Tip #6 Get out of bed if you can’t sleep.
In the beginning, when trying to reset you sleep patterns, you may find that even though you have set regular hours, followed a relaxing bedtime ritual and gone to bed in a tranquil cocoon, sleep still doesn’t appear on demand. Remember it took awhile for it to get inconsistent and erratic, it’s going to take time before it becomes reliable again. In the meantime you have to stay true to your intentions and continue to retrain yourself into better responses.
If you find yourself awake in bed and getting upset over it, get out of bed! Whether this is at the beginning of the night, the middle of the night or in the hour before the alarm, do not teach your brain that it is acceptable to be awake in bed. This goes back to training the puppy-sleep-brain. Remember the message is Bed=Sleep. If sleep is obviously not there, get up. Go to another room and do something quiet and restful until you feel sleepy. Then go back to bed and try again. If you “wake up” as soon as you get back in bed, then get up again. Repeat until you fall asleep easily. Training is about establishing a firm connection between two conditions, in this case Bed = Sleep. Don’t let there be any other choices.
Now this is one of those things that seems silly or counter-intuitive or just plain dumb. I know what you’re thinking. I’ve heard patients say it before: “But if I just lay here maybe I will eventually fall asleep.”
“But at least I’m resting.”
“But it’s too cold to get out of bed.”
“But I’m too tired to get up.”
“But I don’t want to disturb my spouse.”
All those excuses may be true, but the reality is, staying in bed when you are not sleeping, especially when you are feeling any negative emotion about it, just brings more of the same on subsequent nights. It’s a big part of why you’ve had this problem as long as you have, despite all the other things you’ve tried. To break the pattern you have to break into the pattern.
When you finally get this part and start this exercise, you could very well have some rough nights at first. You may feel a couple nights like you got even less sleep than before you started following any of “these stupid tips”! I am truly sorry for the discomfort and wish it weren’t so. But keep the long term goal in mind here and know you are making important progress toward good sleep and excellent daytime energy that you can count on in the future. To skip or delay this step is likely to diminish or delay your success.
Are you starting to see why we can’t fix everything all at once? Sleep is a process. Fixing broken sleep is a process. Each step along the way builds on previous steps. If your old habit is sleeping poorly we need to replace that with new habits. Habits take time to take hold. So stick with it. Don’t try one thing or each thing for just one night and declare “this doesn’t work!” Remember one-night solutions don’t work!
Medical science shows us it takes at least 18 days to begin to change a habit. As you go through these changes on your path to healthy sleep for life, allow yourself 3 weeks of solid commitment to each stop before making any judgments. It will take even longer to cement in, but you can get some good feel for the outcomes before the first month is over. With some changes you may indeed see nearly instant benefit, but if you’re looking for the whole package, you’ll need to be consistent and patient.
You’re doing well so far. So, ready to continue on?

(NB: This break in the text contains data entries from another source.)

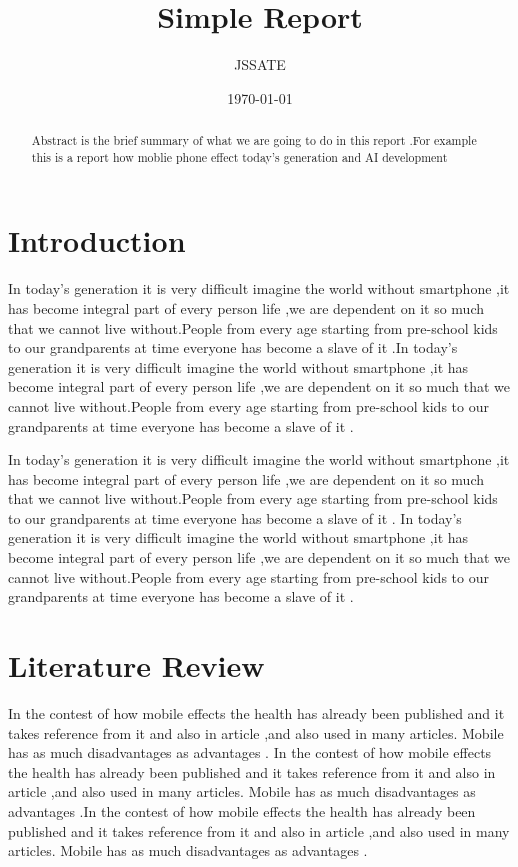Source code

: \documentclass{article}
\title{Simple Report}
\author{JSSATE}
\date{\today}
\begin{document}
	\maketitle
	
	\begin{abstract}
		Abstract is the brief summary of what we are going to do in this report .For example this is a report how moblie phone effect today's generation and AI development
	\end{abstract}
	
	\section{Introduction}
	In today's generation it is very difficult imagine the world without smartphone ,it has become integral part of every person life ,we are dependent on it so much that we cannot live without.People from every age starting from pre-school kids to our grandparents at time everyone has become a slave of it .In today's generation it is very difficult imagine the world without smartphone ,it has become integral part of every person life ,we are dependent on it so much that we cannot live without.People from every age starting from pre-school kids to our grandparents at time everyone has become a slave of it .
	
	In today's generation it is very difficult imagine the world without smartphone ,it has become integral part of every person life ,we are dependent on it so much that we cannot live without.People from every age starting from pre-school kids to our grandparents at time everyone has become a slave of it . In today's generation it is very difficult imagine the world without smartphone ,it has become integral part of every person life ,we are dependent on it so much that we cannot live without.People from every age starting from pre-school kids to our grandparents at time everyone has become a slave of it .
	
	\section{Literature Review}
	In the contest of how mobile effects the health has already been published and it takes reference from it \cite{lecun2015deep}
	and also in article \cite{goodfellow2016deep},and also used in many articles. Mobile has as much disadvantages as advantages .
	In the contest of how mobile effects the health has already been published and it takes reference from it \cite{lecun2015deep}
	and also in article \cite{goodfellow2016deep},and also used in many articles. Mobile has as much disadvantages as advantages .In the contest of how mobile effects the health has already been published and it takes reference from it \cite{lecun2015deep}
	and also in article \cite{goodfellow2016deep},and also used in many articles. Mobile has as much disadvantages as advantages .
	
\end{document}
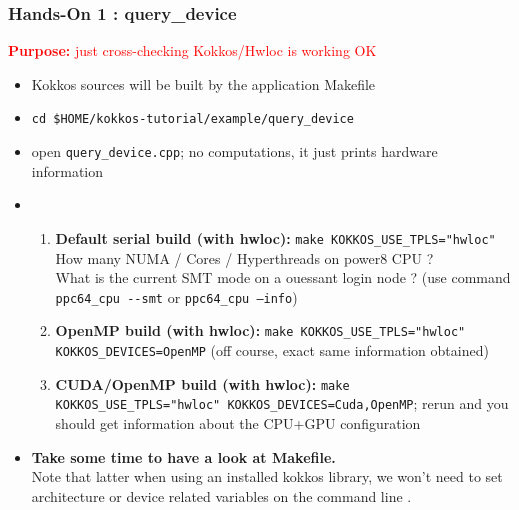 \begin{frame}[fragile=singleslide]
  \frametitle{Hands-On 1 : query\_device}

  {\large\textcolor{red}{\textbf{Purpose:} just cross-checking Kokkos/Hwloc is working OK}}

  \begin{itemize}
  \item Kokkos sources will be built by the application Makefile
  \item \texttt{cd \$HOME/kokkos-tutorial/example/query\_device}
  \item open \texttt{query\_device.cpp}; no computations, it just prints hardware information
  \item 
    \begin{enumerate}
    \item \textbf{Default serial build (with hwloc):} \texttt{make KOKKOS\_USE\_TPLS="hwloc"}\\
      How many NUMA / Cores / Hyperthreads on power8 CPU ?\\
      What is the current SMT mode on a ouessant login node ? (use command \texttt{ppc64\_cpu \--\--smt} or \texttt{ppc64\_cpu --info})
    \item \textbf{OpenMP build (with hwloc):} \texttt{make KOKKOS\_USE\_TPLS="hwloc" KOKKOS\_DEVICES=OpenMP} (off course, exact same information obtained)
    \item \textbf{CUDA/OpenMP build (with hwloc):} \texttt{make KOKKOS\_USE\_TPLS="hwloc" KOKKOS\_DEVICES=Cuda,OpenMP}; rerun and you should get information about the CPU+GPU configuration
    \end{enumerate}
  \item \textbf{Take some time to have a look at Makefile.}\\
    Note that latter when using an installed kokkos library, we won't need to set architecture or device related variables on the command line .
  \end{itemize}

\end{frame}

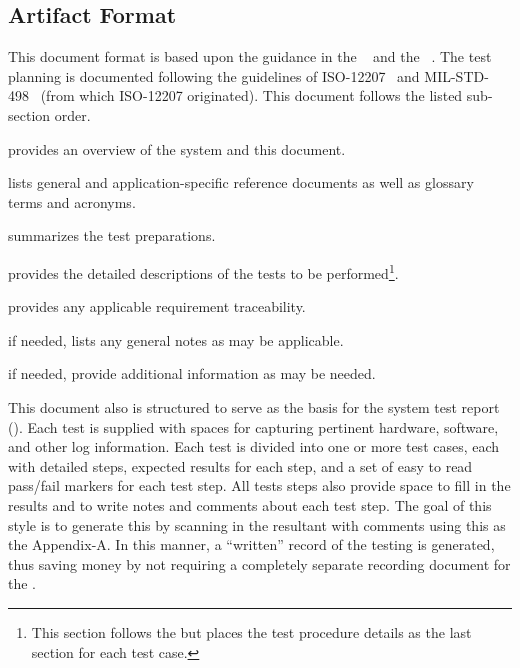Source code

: 
\subsection{Artifact Format}
\label{loc:DocOverview_ArtifactFormat}

This document format is based upon the guidance in the \STD{} \DID~\cite{ref__STD_DID} and the \STR{} \DID~\cite{ref__STR_DID}.
The test planning is documented following the guidelines of ISO-12207~\cite{ref__ISO_12207} and MIL-STD-498~\cite{ref__MIL_STD_498} (from which ISO-12207 originated).
This document follows the listed \STS sub-section order.
\begin{description}[itemindent=5pt,topsep=0pt,itemsep=0pt,partopsep=0pt, parsep=0pt]
	\item[Section 1] provides an overview of the system and this document.
	\item[Section 2] lists general and application-specific reference documents as well as glossary terms and acronyms. 
	\item[Section 3] summarizes the test preparations.
	\item[Section 4] provides the detailed descriptions of the tests to be performed\footnote{This section follows the \DID but places the test procedure details as the last section for each test case.}. 
	\item[Section 5] provides any applicable requirement traceability.
	\item[Section 6] if needed, lists any general notes as may be applicable.
	\item[Appendices] if needed, provide additional information as may be needed.
\end{description}


This document also is structured to serve as the basis for the system test report (\STR).
Each test is supplied with spaces for capturing pertinent hardware, software, and other log information.
Each test is divided into one or more test cases, each with detailed steps, expected results for each step, and a set of easy to read pass/fail markers for each test step.
All tests steps also provide space to fill in the results and to write notes and comments about each test step.
The goal of this style is to generate this \STR by scanning in the resultant \STS with comments using this as the  \STR Appendix-A.
In this manner, a ``written'' record of the testing is generated, thus saving money by not requiring a completely separate recording document for the \STR.



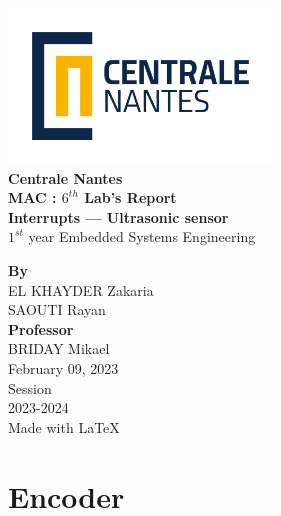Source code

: \documentclass{article}
\begin{document}
\makeatletter
\begin{titlepage}
\begin{center}
    
\includegraphics[width=7cm]{assets/LogoCN_Q.png}
\\
\textbf{\large{Centrale Nantes}}
\\[2cm]

\textbf{\large{MAC : $6^{th}$ Lab's Report \\
Interrupts --- Ultrasonic sensor }}
\\[14pt]
$1^{st}$ year Embedded Systems Engineering
\\[2cm]


\vfill

\textbf{By} \\
EL KHAYDER Zakaria \\
SAOUTI Rayan
\\[1cm]

\textbf{Professor} \\
BRIDAY Mikael
\\[3cm]

February 09, 2023 \\ [12pt]

Session \\
2023-2024 \\[12pt]
\small{Made with \LaTeX}
\end{center}
\end{titlepage}
\makeatother

\pagebreak

\setcounter{page}{1}

\clearpage
{}
\tableofcontents

\clearpage
{}
\lstlistoflistings

\clearpage

\setcounter{page}{1}

\section{Encoder}
\end{document}
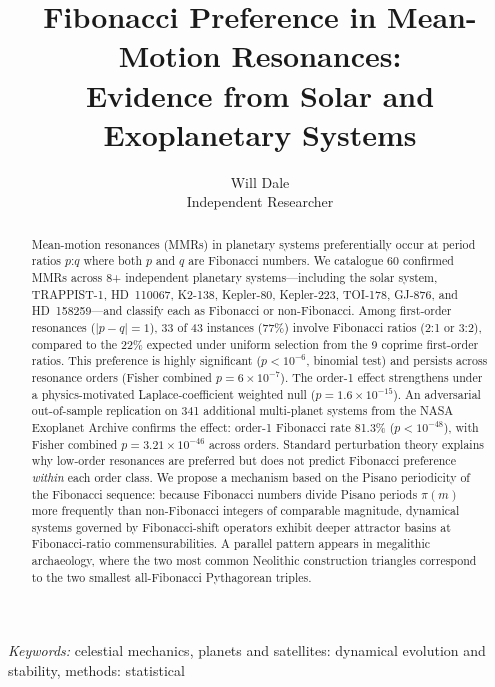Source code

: \documentclass[twocolumn,11pt]{article}
\begin{document}
\title{Fibonacci Preference in Mean-Motion Resonances:\\
Evidence from Solar and Exoplanetary Systems}

\author{Will Dale\\
\small Independent Researcher}
\date{}
\maketitle

\begin{abstract}
Mean-motion resonances (MMRs) in planetary systems preferentially
occur at period ratios $p$:$q$ where both $p$ and $q$ are Fibonacci
numbers.  We catalogue 60 confirmed MMRs across 8+ independent
planetary systems---including the solar system, TRAPPIST-1, HD~110067,
K2-138, Kepler-80, Kepler-223, TOI-178, GJ-876, and HD~158259---and
classify each as Fibonacci or non-Fibonacci.  Among first-order
resonances ($|p-q|=1$), 33 of 43 instances (77\%) involve Fibonacci
ratios (2:1 or 3:2), compared to the 22\% expected under uniform
selection from the 9 coprime first-order ratios.  This preference is
highly significant ($p < 10^{-6}$, binomial test) and persists across
resonance orders (Fisher combined $p = 6 \times 10^{-7}$).
The order-1 effect strengthens under a physics-motivated
Laplace-coefficient weighted null ($p = 1.6 \times 10^{-15}$).
An adversarial out-of-sample replication on 341 additional
multi-planet systems from the NASA Exoplanet Archive confirms the
effect: order-1 Fibonacci rate 81.3\% ($p < 10^{-48}$), with Fisher
combined $p = 3.21 \times 10^{-46}$ across orders.  Standard
perturbation theory explains why low-order resonances are preferred
but does not predict Fibonacci preference \emph{within} each order
class.  We propose a mechanism based on the Pisano periodicity of the
Fibonacci sequence: because Fibonacci numbers divide Pisano periods
$\pi(m)$ more frequently than non-Fibonacci integers of comparable
magnitude, dynamical systems governed by Fibonacci-shift operators
exhibit deeper attractor basins at Fibonacci-ratio commensurabilities.
A parallel pattern appears in megalithic archaeology, where the two
most common Neolithic construction triangles correspond to the two
smallest all-Fibonacci Pythagorean triples.
\end{abstract}

\noindent\textit{Keywords:} celestial mechanics, planets and satellites: dynamical evolution and stability, methods: statistical

\end{document}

Tip #7 Control Your Environment.
You will sleep better if it is dark. This may seem to be obvious, but I’m frequently amazed how many people discount this simple fact.
The brain gets one of its biggest clues about when to sleep from the daily changes in light. In fact melatonin, the most famous of the natural sleep chemicals, is only produced when the ambient light begins to fade. Melatonin production can also be shut down by as little as seven minutes of light exposure. Streetlights, nightlights, the glow from a computer screen, TV or even the alarm clock can be cutting into your ability to produce adequate melatonin to fall asleep, stay asleep or get back to sleep. This means the more light you can shut out of your bedroom the better. Turn off, screen out and eliminate what light sources you can, and try a comfortable sleep mask if it’s not enough.

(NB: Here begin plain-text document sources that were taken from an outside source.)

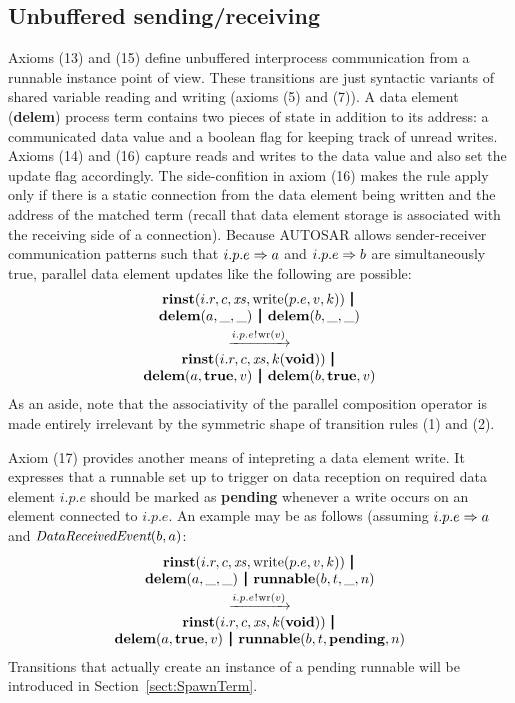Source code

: \documentclass[twocolumn]{article}
\begin{document}
\subsection{Unbuffered sending/receiving}

Axioms (13) and (15) define unbuffered interprocess communication from a runnable instance point of view. These transitions are just syntactic variants of shared variable reading and writing (axioms (5) and (7)). A data element ({\bf delem}) process term contains two pieces of state in addition to its address: a communicated data value and a boolean flag for keeping track of unread writes. Axioms (14) and (16) capture reads and writes to the data value and also set the update flag accordingly. The side-confition in axiom (16) makes the rule apply only if there is a static connection from the data element being written and the address of the matched term (recall that data element storage is associated with the receiving side of a connection). Because AUTOSAR allows sender-receiver communication patterns such that $i.p.e \Rightarrow a$ and $i.p.e \Rightarrow b$ are simultaneously true, parallel data element updates like the following are possible:
$$
\begin{array}{c}
	\Trinst {i.r} c \Xs {\TrteWrite {p.e} v k} \,\Opar  \\
	{\Tdelem a \_ \_} \Opar {\Tdelem b \_ \_} \vspace{0.6ex} \\
	\red{\say{i.p.e}{\Twr v}} \\
	\Trinst {i.r} c \Xs {\Tap k \Tvoid} \,\Opar \\
	{\Tdelem a \Ttrue v} \Opar {\Tdelem b \Ttrue v}
\end{array}
$$
As an aside, note that the associativity of the parallel composition operator is made entirely irrelevant by the symmetric shape of transition rules (1) and (2).

Axiom (17) provides another means of intepreting a data element write. It expresses that a runnable set up to trigger on data reception on required data element $i.p.e$ should be marked as {\bf pending} whenever a write occurs on an element connected to $i.p.e$. An example may be as follows (assuming $i.p.e \Rightarrow a$ and $\emph{DataReceivedEvent}(b,a)$:
$$
\begin{array}{c}
	\Trinst {i.r} c \Xs {\TrteWrite {p.e} v k} \,\Opar  \\
	{\Tdelem a \_ \_} \Opar {\Trunnable b t \_ n} \vspace{0.6ex} \\
	\red{\say{i.p.e}{\Twr v}} \\
	\Trinst {i.r} c \Xs {\Tap k \Tvoid} \,\Opar \\
	{\Tdelem a \Ttrue v} \Opar {\Trunnable b t \Tpending n}
\end{array}
$$
Transitions that actually create an instance of a pending runnable will be introduced in Section~\ref{sect:SpawnTerm}.
\end{document}
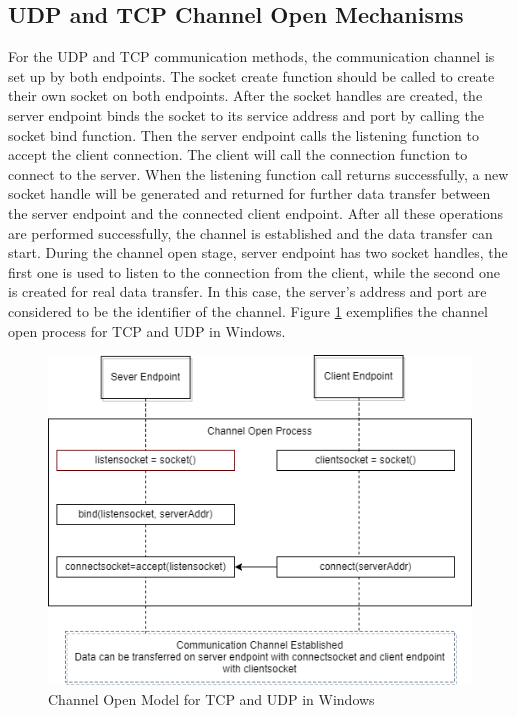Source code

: \subsection{UDP and TCP Channel Open Mechanisms} 
For the UDP and TCP communication methods, the communication channel is set up by both endpoints. The socket create function should be called to create their own socket on both endpoints. After the socket handles are created, the server endpoint binds the socket to its service address and port by calling the socket bind function. Then the server endpoint calls the listening function to accept the client connection. The client will call the connection function to connect to the server. When the listening function call returns successfully, a new socket handle will be generated and returned for further data transfer between the server endpoint and the connected client endpoint. After all these operations are performed successfully, the channel is established and the data transfer can start. During the channel open stage, server endpoint has two socket handles, the first one is used to listen to the connection from the client, while the second one is created for real data transfer. In this case, the server's address and port are considered to be the identifier of the channel.  \cite{winsock}  Figure \ref{channelopen2} exemplifies the channel open process for TCP and UDP in Windows.
    
\begin{figure}[H]
\centerline{\includegraphics[scale=0.6]{Figures/tcpudpchannelopen}}
 \caption{Channel Open Model for TCP and UDP in Windows}
\label{channelopen2}    
\end{figure}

Here’s another obvious one: It needs to be quiet. This can be a challenge in some neighborhoods, but good earplugs can be transformational. There are dozens of different earplug designs and you can find most of them at your local drugstore. Everyone is different, so try several. They are cheap. If you can’t find anything you like already made, you can have a custom pair made just for you by most hearing aid dispensers. These generally cost around $40.
Here’s one of the most common environmental mistakes people make. There are hundreds of people who try to get decent sleep with the television on in the background. These flashing lights and quick dialogues, often with varying volumes between shows and commercials are just the opposite of the environment required for healthy sleep to develop. Remember, the human brain is wired to alert to the human voice. It doesn’t matter if that voice is live or recorded, talking to you directly, loud enough to understand or even in your language. When the ears pick up human voices, the brain wave patterns change to alert status. This is not what you want if you are trying to sleep. Turn the TV off. Better yet, move it out of your sleep sanctuary all together!
The temperature of your bedroom is important. Sleep happens most easily when the temperature is falling. That’s why it is so difficult to sleep on those hot summer nights. The ideal temperature range for sleep is between 72 and 58 degrees. There will be some individual variation with this and finding a temperature to agree on is a classic couple’s dilemma. If you are waking too early in the morning, your natural temperature curve coupled with the room temperature may be the culprit. Try lowering the bedroom thermostat a couple notches or trade your blanket for a lighter one.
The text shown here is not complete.